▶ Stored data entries
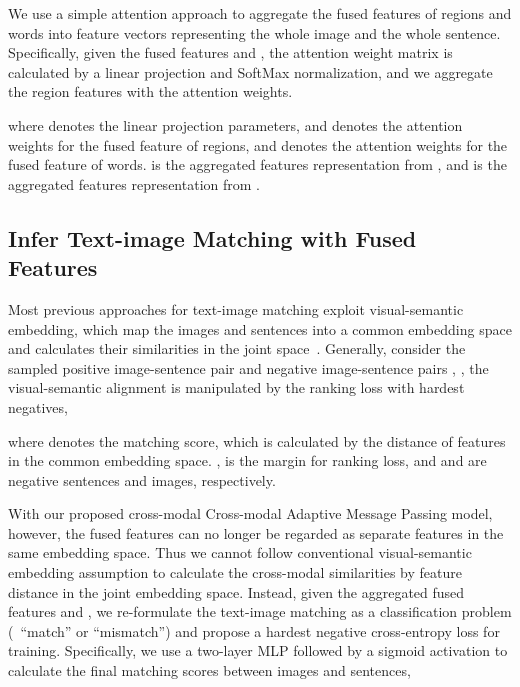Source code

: \documentclass[10pt,twocolumn,letterpaper]{article}
\begin{document}
We use a simple attention approach to aggregate the fused features of  regions and  words into feature vectors representing the whole image and the whole sentence.
Specifically, given the fused features  and , the attention weight matrix is calculated by a linear projection and SoftMax normalization, and we aggregate the region features with the attention weights.

where  denotes the linear projection parameters, and  denotes the attention weights for the fused feature of  regions, and  denotes the attention weights for the fused feature of  words.
 is the aggregated features representation from , and  is the aggregated features representation from .





\subsection{Infer Text-image Matching with Fused Features}
\label{sec:infer}

Most previous approaches for text-image matching exploit visual-semantic embedding, which map the images and sentences into a common embedding space and calculates their similarities in the joint space~\cite{lee2018stacked, faghri2017vse++,gu2018look,zheng2017dual,nam2016dual}. 
Generally, consider the sampled positive image-sentence pair  and negative image-sentence pairs , , the visual-semantic alignment is manipulated by the ranking loss with hardest negatives,

where  denotes the matching score, which is calculated by the distance of features in the common embedding space. 
,  is the margin for ranking loss, and  and  are negative sentences and images, respectively.


With our proposed cross-modal Cross-modal Adaptive Message Passing model, however, the fused features can no longer be regarded as separate features in the same embedding space. 
Thus we cannot follow conventional visual-semantic embedding assumption to calculate the cross-modal similarities by feature distance in the joint embedding space. 
Instead, given the aggregated fused features  and , we re-formulate the text-image matching as a classification problem (\ie~``match'' or ``mismatch'') and propose a hardest negative cross-entropy loss for training.
Specifically, we use a two-layer MLP followed by a sigmoid activation to calculate the final matching scores between images and sentences,
\end{document}

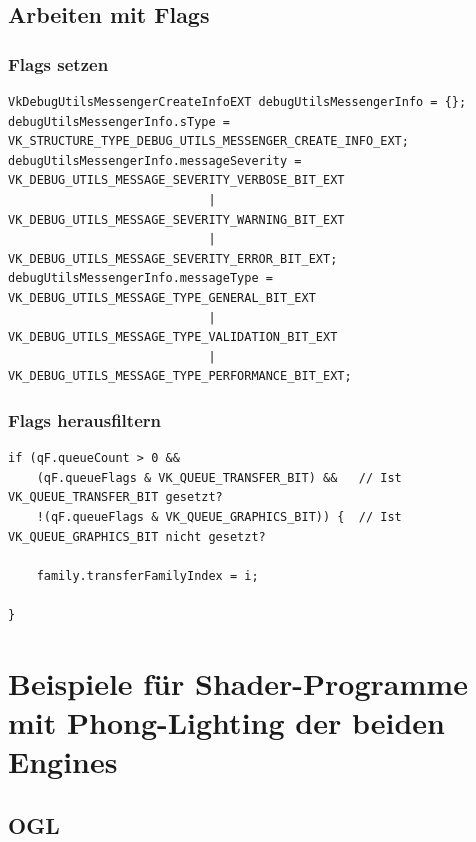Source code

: \documentclass[titlepage, 11pt, a4paper, ngerman]{article}
\begin{document}
\subsection{Arbeiten mit Flags}
\subsubsection{Flags setzen}
\begin{verbatim}
VkDebugUtilsMessengerCreateInfoEXT debugUtilsMessengerInfo = {};
debugUtilsMessengerInfo.sType = VK_STRUCTURE_TYPE_DEBUG_UTILS_MESSENGER_CREATE_INFO_EXT;
debugUtilsMessengerInfo.messageSeverity = VK_DEBUG_UTILS_MESSAGE_SEVERITY_VERBOSE_BIT_EXT
                            | VK_DEBUG_UTILS_MESSAGE_SEVERITY_WARNING_BIT_EXT
                            | VK_DEBUG_UTILS_MESSAGE_SEVERITY_ERROR_BIT_EXT;
debugUtilsMessengerInfo.messageType = VK_DEBUG_UTILS_MESSAGE_TYPE_GENERAL_BIT_EXT
                            | VK_DEBUG_UTILS_MESSAGE_TYPE_VALIDATION_BIT_EXT
                            | VK_DEBUG_UTILS_MESSAGE_TYPE_PERFORMANCE_BIT_EXT;
\end{verbatim}

\subsubsection{Flags herausfiltern}
\begin{verbatim}
if (qF.queueCount > 0 &&
    (qF.queueFlags & VK_QUEUE_TRANSFER_BIT) &&   // Ist VK_QUEUE_TRANSFER_BIT gesetzt?
    !(qF.queueFlags & VK_QUEUE_GRAPHICS_BIT)) {  // Ist VK_QUEUE_GRAPHICS_BIT nicht gesetzt?

    family.transferFamilyIndex = i;

}
\end{verbatim}

\newpage
\section{Beispiele für Shader-Programme mit Phong-Lighting der beiden Engines}
\subsection{OGL}
\end{document}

▶ About this task
Output the entries exactly and keep every picture out of them.

▶ Result below
Source code

: \documentclass[10pt,twocolumn,letterpaper]{article}
\begin{document}
We use a simple attention approach to aggregate the fused features of  regions and  words into feature vectors representing the whole image and the whole sentence.
Specifically, given the fused features  and , the attention weight matrix is calculated by a linear projection and SoftMax normalization, and we aggregate the region features with the attention weights.

where  denotes the linear projection parameters, and  denotes the attention weights for the fused feature of  regions, and  denotes the attention weights for the fused feature of  words.
 is the aggregated features representation from , and  is the aggregated features representation from .





\subsection{Infer Text-image Matching with Fused Features}
\label{sec:infer}

Most previous approaches for text-image matching exploit visual-semantic embedding, which map the images and sentences into a common embedding space and calculates their similarities in the joint space~\cite{lee2018stacked, faghri2017vse++,gu2018look,zheng2017dual,nam2016dual}. 
Generally, consider the sampled positive image-sentence pair  and negative image-sentence pairs , , the visual-semantic alignment is manipulated by the ranking loss with hardest negatives,

where  denotes the matching score, which is calculated by the distance of features in the common embedding space. 
,  is the margin for ranking loss, and  and  are negative sentences and images, respectively.


With our proposed cross-modal Cross-modal Adaptive Message Passing model, however, the fused features can no longer be regarded as separate features in the same embedding space. 
Thus we cannot follow conventional visual-semantic embedding assumption to calculate the cross-modal similarities by feature distance in the joint embedding space. 
Instead, given the aggregated fused features  and , we re-formulate the text-image matching as a classification problem (\ie~``match'' or ``mismatch'') and propose a hardest negative cross-entropy loss for training.
Specifically, we use a two-layer MLP followed by a sigmoid activation to calculate the final matching scores between images and sentences,
\end{document}

Source code

: \documentclass[titlepage, 11pt, a4paper, ngerman]{article}
\begin{document}
\subsection{Arbeiten mit Flags}
\subsubsection{Flags setzen}
\begin{verbatim}
VkDebugUtilsMessengerCreateInfoEXT debugUtilsMessengerInfo = {};
debugUtilsMessengerInfo.sType = VK_STRUCTURE_TYPE_DEBUG_UTILS_MESSENGER_CREATE_INFO_EXT;
debugUtilsMessengerInfo.messageSeverity = VK_DEBUG_UTILS_MESSAGE_SEVERITY_VERBOSE_BIT_EXT
                            | VK_DEBUG_UTILS_MESSAGE_SEVERITY_WARNING_BIT_EXT
                            | VK_DEBUG_UTILS_MESSAGE_SEVERITY_ERROR_BIT_EXT;
debugUtilsMessengerInfo.messageType = VK_DEBUG_UTILS_MESSAGE_TYPE_GENERAL_BIT_EXT
                            | VK_DEBUG_UTILS_MESSAGE_TYPE_VALIDATION_BIT_EXT
                            | VK_DEBUG_UTILS_MESSAGE_TYPE_PERFORMANCE_BIT_EXT;
\end{verbatim}

\subsubsection{Flags herausfiltern}
\begin{verbatim}
if (qF.queueCount > 0 &&
    (qF.queueFlags & VK_QUEUE_TRANSFER_BIT) &&   // Ist VK_QUEUE_TRANSFER_BIT gesetzt?
    !(qF.queueFlags & VK_QUEUE_GRAPHICS_BIT)) {  // Ist VK_QUEUE_GRAPHICS_BIT nicht gesetzt?

    family.transferFamilyIndex = i;

}
\end{verbatim}

\newpage
\section{Beispiele für Shader-Programme mit Phong-Lighting der beiden Engines}
\subsection{OGL}
\end{document}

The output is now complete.